[Provided data — start]

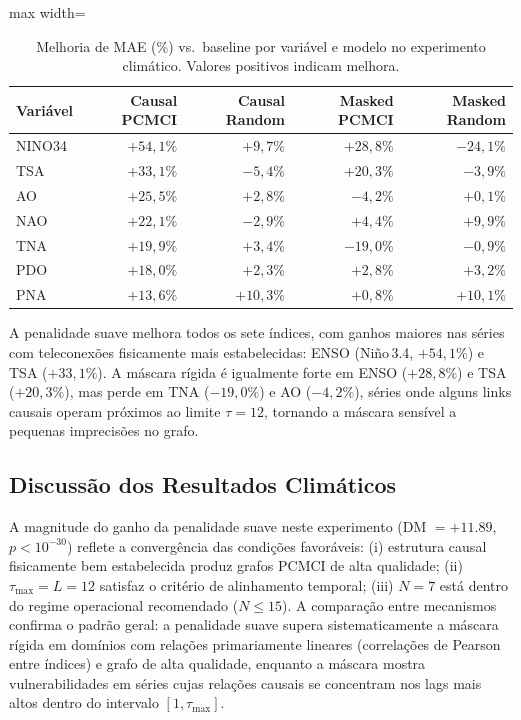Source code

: \documentclass[12pt, a4paper]{article}
\begin{document}
\begin{table}[H]
\centering
\caption{Melhoria de MAE (\%) vs.\ baseline por variável e modelo no experimento climático. Valores positivos indicam melhora.}
\label{tab:climate_pervar}
\small
\begin{adjustbox}{max width=\textwidth}
\begin{tabular}{lrrrr}
\toprule
Variável & Causal PCMCI & Causal Random & Masked PCMCI & Masked Random \\
\midrule
NINO34 & $+54{,}1\%$ & $+9{,}7\%$  & $+28{,}8\%$ & $-24{,}1\%$ \\
TSA    & $+33{,}1\%$ & $-5{,}4\%$  & $+20{,}3\%$ & $-3{,}9\%$  \\
AO     & $+25{,}5\%$ & $+2{,}8\%$  & $-4{,}2\%$  & $+0{,}1\%$  \\
NAO    & $+22{,}1\%$ & $-2{,}9\%$  & $+4{,}4\%$  & $+9{,}9\%$  \\
TNA    & $+19{,}9\%$ & $+3{,}4\%$  & $-19{,}0\%$ & $-0{,}9\%$  \\
PDO    & $+18{,}0\%$ & $+2{,}3\%$  & $+2{,}8\%$  & $+3{,}2\%$  \\
PNA    & $+13{,}6\%$ & $+10{,}3\%$ & $+0{,}8\%$  & $+10{,}1\%$ \\
\bottomrule
\end{tabular}
\end{adjustbox}
\end{table}

A penalidade suave melhora todos os sete índices, com ganhos maiores nas séries com teleconexões fisicamente mais estabelecidas: ENSO (Niño\,3.4, $+54{,}1\%$) e TSA ($+33{,}1\%$). A máscara rígida é igualmente forte em ENSO ($+28{,}8\%$) e TSA ($+20{,}3\%$), mas perde em TNA ($-19{,}0\%$) e AO ($-4{,}2\%$), séries onde alguns links causais operam próximos ao limite $\tau = 12$, tornando a máscara sensível a pequenas imprecisões no grafo.

\subsection{Discussão dos Resultados Climáticos}

A magnitude do ganho da penalidade suave neste experimento (DM $= +11.89$, $p < 10^{-30}$) reflete a convergência das condições favoráveis: (i) estrutura causal fisicamente bem estabelecida produz grafos PCMCI de alta qualidade; (ii) $\tau_{\max} = L = 12$ satisfaz o critério de alinhamento temporal; (iii) $N = 7$ está dentro do regime operacional recomendado ($N \leq 15$). A comparação entre mecanismos confirma o padrão geral: a penalidade suave supera sistematicamente a máscara rígida em domínios com relações primariamente lineares (correlações de Pearson entre índices) e grafo de alta qualidade, enquanto a máscara mostra vulnerabilidades em séries cujas relações causais se concentram nos lags mais altos dentro do intervalo $[1, \tau_{\max}]$.
\end{document}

[Provided data — finish]

◆ Task to complete:
Each record above must be set down again unchanged, with its pictures left out.

◆ Answer to this exercise:
Source code

: \documentclass[12pt, a4paper]{article}
\begin{document}
\begin{table}[H]
\centering
\caption{Melhoria de MAE (\%) vs.\ baseline por variável e modelo no experimento climático. Valores positivos indicam melhora.}
\label{tab:climate_pervar}
\small
\begin{adjustbox}{max width=\textwidth}
\begin{tabular}{lrrrr}
\toprule
Variável & Causal PCMCI & Causal Random & Masked PCMCI & Masked Random \\
\midrule
NINO34 & $+54{,}1\%$ & $+9{,}7\%$  & $+28{,}8\%$ & $-24{,}1\%$ \\
TSA    & $+33{,}1\%$ & $-5{,}4\%$  & $+20{,}3\%$ & $-3{,}9\%$  \\
AO     & $+25{,}5\%$ & $+2{,}8\%$  & $-4{,}2\%$  & $+0{,}1\%$  \\
NAO    & $+22{,}1\%$ & $-2{,}9\%$  & $+4{,}4\%$  & $+9{,}9\%$  \\
TNA    & $+19{,}9\%$ & $+3{,}4\%$  & $-19{,}0\%$ & $-0{,}9\%$  \\
PDO    & $+18{,}0\%$ & $+2{,}3\%$  & $+2{,}8\%$  & $+3{,}2\%$  \\
PNA    & $+13{,}6\%$ & $+10{,}3\%$ & $+0{,}8\%$  & $+10{,}1\%$ \\
\bottomrule
\end{tabular}
\end{adjustbox}
\end{table}

A penalidade suave melhora todos os sete índices, com ganhos maiores nas séries com teleconexões fisicamente mais estabelecidas: ENSO (Niño\,3.4, $+54{,}1\%$) e TSA ($+33{,}1\%$). A máscara rígida é igualmente forte em ENSO ($+28{,}8\%$) e TSA ($+20{,}3\%$), mas perde em TNA ($-19{,}0\%$) e AO ($-4{,}2\%$), séries onde alguns links causais operam próximos ao limite $\tau = 12$, tornando a máscara sensível a pequenas imprecisões no grafo.

\subsection{Discussão dos Resultados Climáticos}

A magnitude do ganho da penalidade suave neste experimento (DM $= +11.89$, $p < 10^{-30}$) reflete a convergência das condições favoráveis: (i) estrutura causal fisicamente bem estabelecida produz grafos PCMCI de alta qualidade; (ii) $\tau_{\max} = L = 12$ satisfaz o critério de alinhamento temporal; (iii) $N = 7$ está dentro do regime operacional recomendado ($N \leq 15$). A comparação entre mecanismos confirma o padrão geral: a penalidade suave supera sistematicamente a máscara rígida em domínios com relações primariamente lineares (correlações de Pearson entre índices) e grafo de alta qualidade, enquanto a máscara mostra vulnerabilidades em séries cujas relações causais se concentram nos lags mais altos dentro do intervalo $[1, \tau_{\max}]$.
\end{document}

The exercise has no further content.